We can do the same thing for functions. Maybe your main
uses cin
and friends,
but the rest of your functions do not. Instead of putting using...
at the
top of your file, put it inside your main
:
int main() {
using namespace std;
...
}
(Or, if you want to get more precise, using std::cout;
, etc.)
A good rule of thumb is to only use using
for some specific thing:
cin
, cout
, string
, etc. and to try to use it in the most limited scope
possible. E.g., instead of using it over the entire file, do it inside just
the class, or method, or function that actually needs cin
etc. If you need
something just once, don’t write using
for it, just give the fully
qualified name std::whatever
name. Try to avoid using namespace std;
. It’s
OK to use it in practices and simple problems, but for anything larger, you
should be thinking about what parts of the std
namespace do you really need,
and where do you really need them.
For various technical reasons, these kinds of using
declarations cannot
appear directly within a class, only within its function members. E.g., you
can’t do
class thing {
public:
using namespace std; // Error!
using std::cin; // Also error!
};
but you can do
class thing {
public:
void print() {
using namespace std; // OK
using std::cin; // Also OK
...
}
};
Creating Namespaces
For a large project, you might want to think about creating your own
namespace(s), to be polite and keep your definitions from stepping on other
people’s code. (If we defined a class messages
then other people wouldn’t be
able to use that name.)
Right now, if you don’t create a namespace, everything you declare or define
lives in the global namespace.
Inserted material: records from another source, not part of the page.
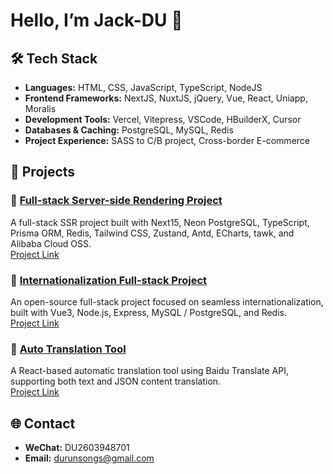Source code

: # Hello, I’m Jack-DU 👋

## 🛠 Tech Stack

- **Languages:** HTML, CSS, JavaScript, TypeScript, NodeJS  
- **Frontend Frameworks:** NextJS, NuxtJS, jQuery, Vue, React, Uniapp, Moralis  
- **Development Tools:** Vercel, Vitepress, VSCode, HBuilderX, Cursor  
- **Databases & Caching:** PostgreSQL, MySQL, Redis  
- **Project Experience:** SASS to C/B project, Cross-border E-commerce  

## 🚀 Projects

### 🔹 [Full-stack Server-side Rendering Project](https://github.com/durunsong/next-neon-base)  
A full-stack SSR project built with Next15, Neon PostgreSQL, TypeScript, Prisma ORM, Redis, Tailwind CSS, Zustand, Antd, ECharts, tawk, and Alibaba Cloud OSS.  
[Project Link](https://github.com/durunsong/next-neon-base)

### 🔹 [Internationalization Full-stack Project](https://github.com/durunsong/kilyicms)  
An open-source full-stack project focused on seamless internationalization, built with Vue3, Node.js, Express, MySQL / PostgreSQL, and Redis.  
[Project Link](https://github.com/durunsong/kilyicms)

### 🔹 [Auto Translation Tool](https://github.com/durunsong/TranslationTools)  
A React-based automatic translation tool using Baidu Translate API, supporting both text and JSON content translation.  
[Project Link](https://github.com/durunsong/TranslationTools)

## 🌐 Contact

- **WeChat:** DU2603948701  
- **Email:** durunsongs@gmail.com  
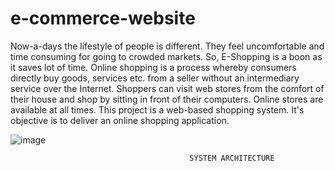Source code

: # e-commerce-website
Now-a-days the lifestyle of people is different. They feel uncomfortable and time consuming for going to crowded markets. 
So, E-Shopping is a boon as it saves lot of time. Online shopping is a process whereby consumers directly buy goods, services etc. from a seller without an intermediary service over the Internet. Shoppers can visit web stores from the comfort of their house and shop by sitting in front of their computers. Online stores are available at all times.
This project is a web-based shopping system. It's objective is to deliver an online shopping application. 

![image](https://github.com/cloydotscheema/e-commerce-website/assets/81610178/423d5b3f-310a-4712-a4f5-d57c7b8dcc4e)


                                            SYSTEM ARCHITECTURE
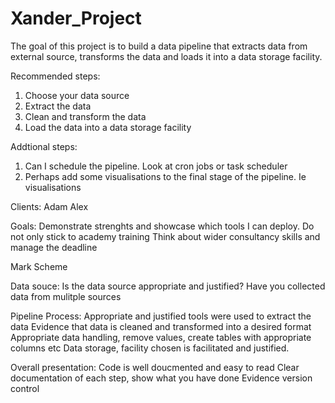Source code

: # Xander_Project

The goal of this project is to build a data pipeline that extracts data from external source, transforms the data and loads it into a data storage facility.

Recommended steps:
1. Choose your data source
2. Extract the data
3. Clean and transform the data
4. Load the data into a data storage facility

Addtional steps:
1. Can I schedule the pipeline. Look at cron jobs or task scheduler
2. Perhaps add some visualisations to the final stage of the pipeline. Ie visualisations

Clients:
Adam
Alex

Goals:
Demonstrate strenghts and showcase which tools I can deploy.
Do not only stick to academy training
Think about wider consultancy skills and manage the deadline

Mark Scheme

Data souce:
  Is the data source appropriate and justified?
  Have you collected data from mulitple sources
  
Pipeline Process:
  Appropriate and justified tools were used to extract the data
  Evidence that data is cleaned and transformed into a desired format
  Appropriate data handling, remove values, create tables with appropriate columns etc
  Data storage, facility chosen is facilitated and justified.
  
 Overall presentation:
  Code is well doucmented and easy to read
  Clear documentation of each step, show what you have done
  Evidence version control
Although you never have to, the “fully
qualified” name of something in the global namespace is ::something
. Note
that main
must be defined in the global namespace; if you put main
in a
different namespace, the compiler won’t be able to find it.
To create a namespace, use
namespace whatever {
// Definitions and declarations go here
}
Anything you define/declare inside the curly braces is now inside the
whatever
namespace. To refer to it from outside that namespace, you’ll either
have to do using namespace whatever;
or refer to it as whatever::...
.
(Within the whatever
namespace, you don’t have to qualify names in whatever
).
You can actually spread the contents of a single namespace over different parts of your file:
namespace whatever {
// Some definitions in whatever
}
// Some things in the global namespace...
namespace whatever {
// More definitions in whatever
}
You can even split a single namespace over more than one file; C++ will grab everything that is inside a particular namespace and group it together.
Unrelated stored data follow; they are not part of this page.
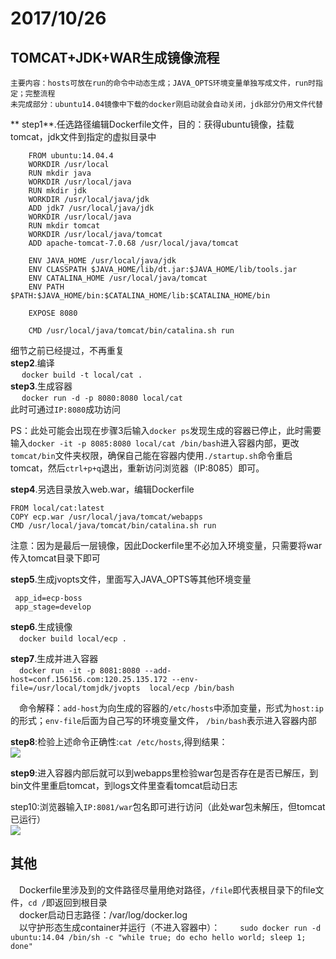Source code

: # 2017/10/26 #
  ## TOMCAT+JDK+WAR生成镜像流程 ##  
    主要内容：hosts可放在run的命令中动态生成；JAVA_OPTS环境变量单独写成文件，run时指定；完整流程  
    未完成部分：ubuntu14.04镜像中下载的docker刚启动就会自动关闭，jdk部分仍用文件代替  


  ** step1**.任选路径编辑Dockerfile文件，目的：获得ubuntu镜像，挂载tomcat，jdk文件到指定的虚拟目录中  

        FROM ubuntu:14.04.4
		WORKDIR /usr/local
		RUN mkdir java
		WORKDIR /usr/local/java
		RUN mkdir jdk
		WORKDIR /usr/local/java/jdk
		ADD jdk7 /usr/local/java/jdk
		WORKDIR /usr/local/java
		RUN mkdir tomcat
		WORKDIR /usr/local/java/tomcat
		ADD apache-tomcat-7.0.68 /usr/local/java/tomcat
		
		ENV JAVA_HOME /usr/local/java/jdk
		ENV CLASSPATH $JAVA_HOME/lib/dt.jar:$JAVA_HOME/lib/tools.jar
		ENV CATALINA_HOME /usr/local/java/tomcat
		ENV PATH $PATH:$JAVA_HOME/bin:$CATALINA_HOME/lib:$CATALINA_HOME/bin
		
		EXPOSE 8080
		
		CMD /usr/local/java/tomcat/bin/catalina.sh run
		      
     
   细节之前已经提过，不再重复  
   **step2**.编译  
   &emsp; `docker build -t local/cat .`  
   **step3**.生成容器  
   &emsp; `docker run -d -p 8080:8080 local/cat`   
   此时可通过`IP:8080`成功访问  

   PS：此处可能会出现在步骤3后输入`docker ps`发现生成的容器已停止，此时需要输入`docker -it -p 8085:8080 local/cat /bin/bash`进入容器内部，更改`tomcat/bin`文件夹权限，确保自己能在容器内使用`./startup.sh`命令重启tomcat，然后`ctrl+p+q`退出，重新访问浏览器（IP:8085）即可。
   
   **step4**.另选目录放入web.war，编辑Dockerfile  
   
    FROM local/cat:latest
	COPY ecp.war /usr/local/java/tomcat/webapps
	CMD /usr/local/java/tomcat/bin/catalina.sh run

  注意：因为是最后一层镜像，因此Dockerfile里不必加入环境变量，只需要将war传入tomcat目录下即可

   **step5**.生成jvopts文件，里面写入JAVA_OPTS等其他环境变量

     app_id=ecp-boss
     app_stage=develop

   **step6**.生成镜像  
    &emsp;`docker build local/ecp .`  
   
   **step7**.生成并进入容器  
    &emsp;`docker run -it -p 8081:8080 --add-host=conf.156156.com:120.25.135.172 --env-file=/usr/local/tomjdk/jvopts  local/ecp /bin/bash`

   &emsp;命令解释：`add-host`为向生成的容器的`/etc/hosts`中添加变量，形式为`host:ip`的形式；`env-file`后面为自己写的环境变量文件， `/bin/bash`表示进入容器内部

   **step8**:检验上述命令正确性:`cat /etc/hosts`,得到结果：  
       ![](https://i.imgur.com/Q8ctaHu.png)

   **step9**:进入容器内部后就可以到webapps里检验war包是否存在是否已解压，到bin文件里重启tomcat，到logs文件里查看tomcat启动日志

   step10:浏览器输入`IP:8081/war`包名即可进行访问（此处war包未解压，但tomcat已运行）  
      ![](https://i.imgur.com/1o2WSC4.png)



## 其他 ##

  &emsp;Dockerfile里涉及到的文件路径尽量用绝对路径，`/file`即代表根目录下的file文件，`cd /`即返回到根目录    
      &emsp;docker启动日志路径：/var/log/docker.log  
  &emsp;以守护形态生成container并运行（不进入容器中）： 
   &emsp;&emsp;`sudo docker run -d ubuntu:14.04 /bin/sh -c "while true; do echo hello world; sleep 1; done"`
You can, if you want, put one namespace inside another:
namespace one {
namespace two {
void f() { }
}
}
To refer to the function f
we have to write one::two::f
.
Generally, you don’t need to worry about creating your own namespaces
until you start to work on really big projects, or libraries. But you
should try to break the habit of writing using namespace std;
at the
top of your files; instead, just bring in the parts that you are going
to use a lot, and only bring them in where you really need them.